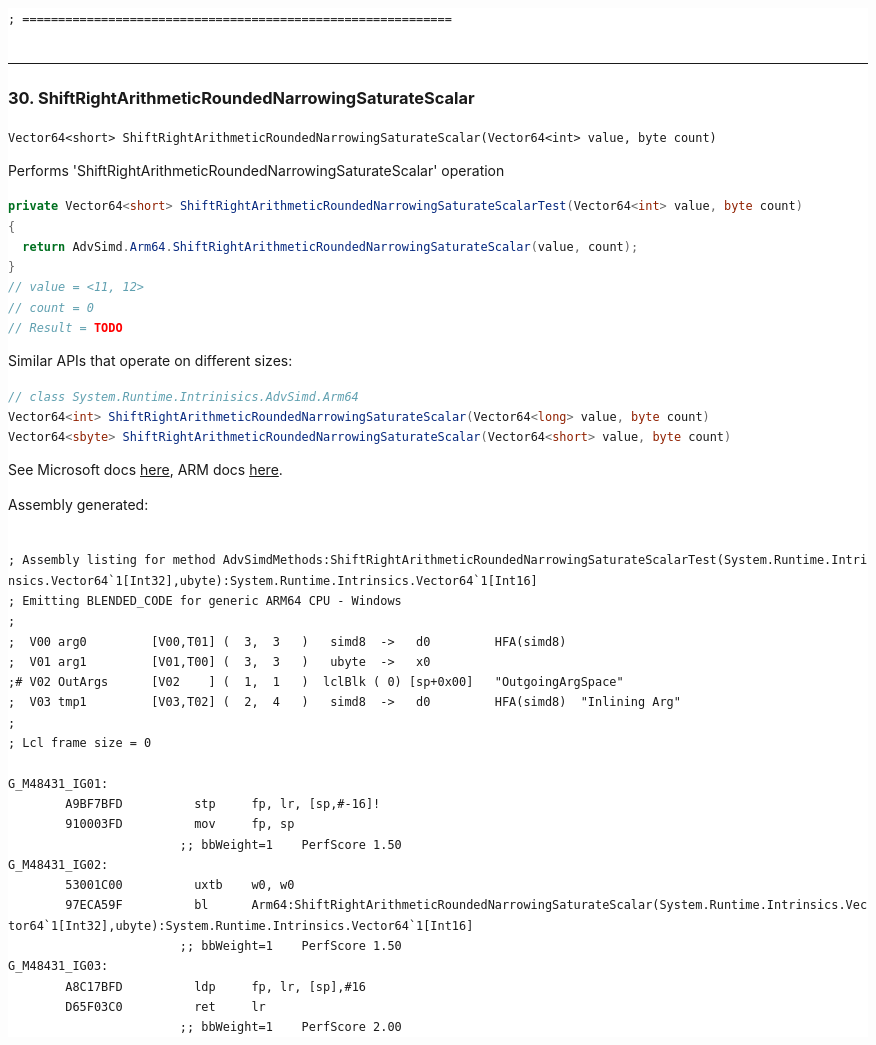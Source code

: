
 ```
; ============================================================


```
------------------------------------------------

### 30. ShiftRightArithmeticRoundedNarrowingSaturateScalar

`Vector64<short> ShiftRightArithmeticRoundedNarrowingSaturateScalar(Vector64<int> value, byte count)`

Performs 'ShiftRightArithmeticRoundedNarrowingSaturateScalar' operation

```csharp
private Vector64<short> ShiftRightArithmeticRoundedNarrowingSaturateScalarTest(Vector64<int> value, byte count)
{
  return AdvSimd.Arm64.ShiftRightArithmeticRoundedNarrowingSaturateScalar(value, count);
}
// value = <11, 12>
// count = 0
// Result = TODO

```

Similar APIs that operate on different sizes:

```csharp
// class System.Runtime.Intrinisics.AdvSimd.Arm64
Vector64<int> ShiftRightArithmeticRoundedNarrowingSaturateScalar(Vector64<long> value, byte count)
Vector64<sbyte> ShiftRightArithmeticRoundedNarrowingSaturateScalar(Vector64<short> value, byte count)
```


See Microsoft docs [here](https://docs.microsoft.com/en-us/dotNet/api/system.runtime.intrinsics.arm.advsimd.arm64.shiftrightarithmeticroundednarrowingsaturatescalar?view=net-5.0), ARM docs [here](https://developer.arm.com/architectures/instruction-sets/simd-isas/neon/intrinsics?search=vqrshrns_n_s32).

Assembly generated:

```

; Assembly listing for method AdvSimdMethods:ShiftRightArithmeticRoundedNarrowingSaturateScalarTest(System.Runtime.Intrinsics.Vector64`1[Int32],ubyte):System.Runtime.Intrinsics.Vector64`1[Int16]
; Emitting BLENDED_CODE for generic ARM64 CPU - Windows
;
;  V00 arg0         [V00,T01] (  3,  3   )   simd8  ->   d0         HFA(simd8) 
;  V01 arg1         [V01,T00] (  3,  3   )   ubyte  ->   x0        
;# V02 OutArgs      [V02    ] (  1,  1   )  lclBlk ( 0) [sp+0x00]   "OutgoingArgSpace"
;  V03 tmp1         [V03,T02] (  2,  4   )   simd8  ->   d0         HFA(simd8)  "Inlining Arg"
;
; Lcl frame size = 0

G_M48431_IG01:
        A9BF7BFD          stp     fp, lr, [sp,#-16]!
        910003FD          mov     fp, sp
						;; bbWeight=1    PerfScore 1.50
G_M48431_IG02:
        53001C00          uxtb    w0, w0
        97ECA59F          bl      Arm64:ShiftRightArithmeticRoundedNarrowingSaturateScalar(System.Runtime.Intrinsics.Vector64`1[Int32],ubyte):System.Runtime.Intrinsics.Vector64`1[Int16]
						;; bbWeight=1    PerfScore 1.50
G_M48431_IG03:
        A8C17BFD          ldp     fp, lr, [sp],#16
        D65F03C0          ret     lr
						;; bbWeight=1    PerfScore 2.00
```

● **Goal of the exercise**: Show all lines from the listing above in which "Assembly" appears.

● **Answer section**:
Assembly generated:
; Assembly listing for method AdvSimdMethods:ShiftRightArithmeticRoundedNarrowingSaturateScalarTest(System.Runtime.Intrinsics.Vector64`1[Int32],ubyte):System.Runtime.Intrinsics.Vector64`1[Int16]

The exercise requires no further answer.